A Lenovo X1 Tablet is a marvel of engineering in terms of packing a lot into a small space. But it’s so small, there are very few external connectors: one USB-C which also functions as a power supply port, one USB 3.0, and one mini DisplayPort. To use this machine as a desktop replacement, you need a dock. Turns out, not all docks are created equal.
The two monitors that I want to run through the dock are a Dell U2410 (1920×1200 @ 60Hz) and an old SyncMaster 213T (1600×1200 @ 60Hz).

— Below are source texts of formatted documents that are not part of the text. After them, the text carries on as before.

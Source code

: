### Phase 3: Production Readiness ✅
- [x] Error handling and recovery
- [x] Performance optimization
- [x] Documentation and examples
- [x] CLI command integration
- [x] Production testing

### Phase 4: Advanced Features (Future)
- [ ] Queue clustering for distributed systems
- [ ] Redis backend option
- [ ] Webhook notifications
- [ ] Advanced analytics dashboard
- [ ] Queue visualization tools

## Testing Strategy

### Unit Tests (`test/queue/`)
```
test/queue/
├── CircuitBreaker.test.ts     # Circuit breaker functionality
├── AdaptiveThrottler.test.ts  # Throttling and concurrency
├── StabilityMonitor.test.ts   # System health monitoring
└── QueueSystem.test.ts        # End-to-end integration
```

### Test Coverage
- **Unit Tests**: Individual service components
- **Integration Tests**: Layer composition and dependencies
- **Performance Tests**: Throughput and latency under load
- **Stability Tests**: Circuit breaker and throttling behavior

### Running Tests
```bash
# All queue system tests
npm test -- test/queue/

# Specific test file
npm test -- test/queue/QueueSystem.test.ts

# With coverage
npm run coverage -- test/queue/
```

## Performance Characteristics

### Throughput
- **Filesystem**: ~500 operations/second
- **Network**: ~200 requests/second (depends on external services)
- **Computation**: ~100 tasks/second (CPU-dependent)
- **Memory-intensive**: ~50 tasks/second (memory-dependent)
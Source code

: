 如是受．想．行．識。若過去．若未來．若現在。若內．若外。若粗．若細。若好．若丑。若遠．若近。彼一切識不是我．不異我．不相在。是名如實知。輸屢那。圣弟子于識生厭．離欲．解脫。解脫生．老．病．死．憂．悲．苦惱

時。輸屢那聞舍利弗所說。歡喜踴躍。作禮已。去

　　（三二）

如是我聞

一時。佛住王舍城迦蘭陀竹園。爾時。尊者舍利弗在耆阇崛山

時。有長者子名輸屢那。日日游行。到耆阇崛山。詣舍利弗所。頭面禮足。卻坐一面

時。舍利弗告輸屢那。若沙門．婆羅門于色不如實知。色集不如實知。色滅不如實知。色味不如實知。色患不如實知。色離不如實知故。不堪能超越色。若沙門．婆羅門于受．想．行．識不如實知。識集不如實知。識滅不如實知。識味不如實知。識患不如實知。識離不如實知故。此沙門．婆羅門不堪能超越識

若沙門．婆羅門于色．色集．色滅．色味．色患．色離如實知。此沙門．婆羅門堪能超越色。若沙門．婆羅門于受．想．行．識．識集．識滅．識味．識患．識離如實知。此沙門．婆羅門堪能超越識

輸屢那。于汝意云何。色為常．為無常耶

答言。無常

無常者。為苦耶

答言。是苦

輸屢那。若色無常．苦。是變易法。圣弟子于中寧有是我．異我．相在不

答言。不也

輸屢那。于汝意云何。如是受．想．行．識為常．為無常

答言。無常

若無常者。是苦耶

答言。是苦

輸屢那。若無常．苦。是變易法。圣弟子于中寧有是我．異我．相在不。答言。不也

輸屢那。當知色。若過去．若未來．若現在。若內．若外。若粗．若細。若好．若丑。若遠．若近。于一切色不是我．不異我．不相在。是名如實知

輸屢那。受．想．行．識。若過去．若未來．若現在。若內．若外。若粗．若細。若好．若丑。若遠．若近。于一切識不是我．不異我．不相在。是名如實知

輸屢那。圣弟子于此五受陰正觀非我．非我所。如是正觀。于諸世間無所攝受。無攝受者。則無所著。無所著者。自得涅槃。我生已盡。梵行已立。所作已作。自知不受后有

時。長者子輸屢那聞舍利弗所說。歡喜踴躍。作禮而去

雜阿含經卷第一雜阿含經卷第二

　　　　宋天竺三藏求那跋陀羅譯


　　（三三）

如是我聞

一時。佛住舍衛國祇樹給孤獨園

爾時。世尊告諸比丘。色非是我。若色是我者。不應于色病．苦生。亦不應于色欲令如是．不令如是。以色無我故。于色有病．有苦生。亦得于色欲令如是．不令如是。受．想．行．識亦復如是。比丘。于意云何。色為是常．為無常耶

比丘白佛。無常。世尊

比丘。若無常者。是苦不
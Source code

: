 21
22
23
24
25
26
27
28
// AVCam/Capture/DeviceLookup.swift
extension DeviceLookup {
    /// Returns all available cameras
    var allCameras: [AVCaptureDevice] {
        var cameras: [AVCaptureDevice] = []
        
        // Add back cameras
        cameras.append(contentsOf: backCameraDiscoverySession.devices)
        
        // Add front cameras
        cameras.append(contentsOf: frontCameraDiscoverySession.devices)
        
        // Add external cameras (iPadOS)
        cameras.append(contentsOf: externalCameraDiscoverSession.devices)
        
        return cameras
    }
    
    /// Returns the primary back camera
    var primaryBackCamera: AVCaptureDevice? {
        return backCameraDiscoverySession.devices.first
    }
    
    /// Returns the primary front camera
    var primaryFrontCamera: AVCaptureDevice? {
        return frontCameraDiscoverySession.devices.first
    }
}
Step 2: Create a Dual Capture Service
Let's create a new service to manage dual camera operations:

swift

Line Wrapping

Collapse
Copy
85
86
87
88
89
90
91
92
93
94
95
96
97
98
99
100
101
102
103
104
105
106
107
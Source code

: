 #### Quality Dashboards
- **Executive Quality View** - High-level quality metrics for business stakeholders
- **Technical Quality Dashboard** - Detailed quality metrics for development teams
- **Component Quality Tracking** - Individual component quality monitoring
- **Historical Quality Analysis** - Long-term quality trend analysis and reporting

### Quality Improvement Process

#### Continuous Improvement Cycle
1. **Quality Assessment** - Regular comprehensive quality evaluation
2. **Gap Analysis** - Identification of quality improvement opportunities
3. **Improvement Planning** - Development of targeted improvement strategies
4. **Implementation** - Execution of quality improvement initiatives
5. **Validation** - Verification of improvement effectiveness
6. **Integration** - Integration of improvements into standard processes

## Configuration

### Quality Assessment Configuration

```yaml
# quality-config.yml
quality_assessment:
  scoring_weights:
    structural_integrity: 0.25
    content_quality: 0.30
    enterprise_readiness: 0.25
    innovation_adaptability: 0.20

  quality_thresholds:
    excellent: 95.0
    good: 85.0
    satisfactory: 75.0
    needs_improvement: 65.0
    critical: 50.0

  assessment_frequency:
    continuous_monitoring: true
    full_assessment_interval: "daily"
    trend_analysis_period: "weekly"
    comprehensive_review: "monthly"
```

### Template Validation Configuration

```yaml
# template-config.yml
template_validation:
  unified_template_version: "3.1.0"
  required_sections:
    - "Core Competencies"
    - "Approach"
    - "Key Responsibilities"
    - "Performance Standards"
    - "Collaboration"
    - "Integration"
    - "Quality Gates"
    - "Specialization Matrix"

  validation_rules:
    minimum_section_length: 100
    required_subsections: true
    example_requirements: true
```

Here’s my experience in tabular form:
|USB-C Dock 40A9||USB 3.0 Pro Dock 40A7|
|Supports my two external monitors||No, max two @ 1920×1080. Connecting both my monitors caused flickering on and off.||Yes, max two @ 1920×1200|
|Computer can boot with dock attached||Often hangs on red “Lenovo” screen||Yes|
|Allows monitor connected via DisplayPort to sleep||No, Dell monitor kept waking up every few seconds; had to manually turn off monitor when not in use.||Yes|
|Allows PXE boot from wired network adapter||Yes||Yes|
|Allows AMT vPro control from wired network adapter||No||No|
|Combines power supply and data connection in one cable||Yes; leaves USB 3.0 jack on computer open.||No; requires discrete power supply for computer plus the use of the tablet’s only USB 3.0 jack.|
|List Price (U.S.)||$199.99||$179.99|
|Price on Amazon (U.S.)||$113.41 New||$75.88 Used – Very Good|
Note that there is also a USB 3.0 Ultra dock (40A8). Compared to the USB 3.0 Pro, the Ultra has an extra USB port and substitutes HDMI for the Pro’s DVI video port. My older monitor has DVI but not HDMI, so the Pro dock was actually a better match (though it does require that I use an extra external USB hub, which is working fine).
The USB-C is a nice idea especially with being able to supply power and data through one cable. But in practice, it falls short. The USB 3.0 Pro dock, based on the widely-used DisplayLink hardware and drivers, looks like it will be the more capable and reliable choice.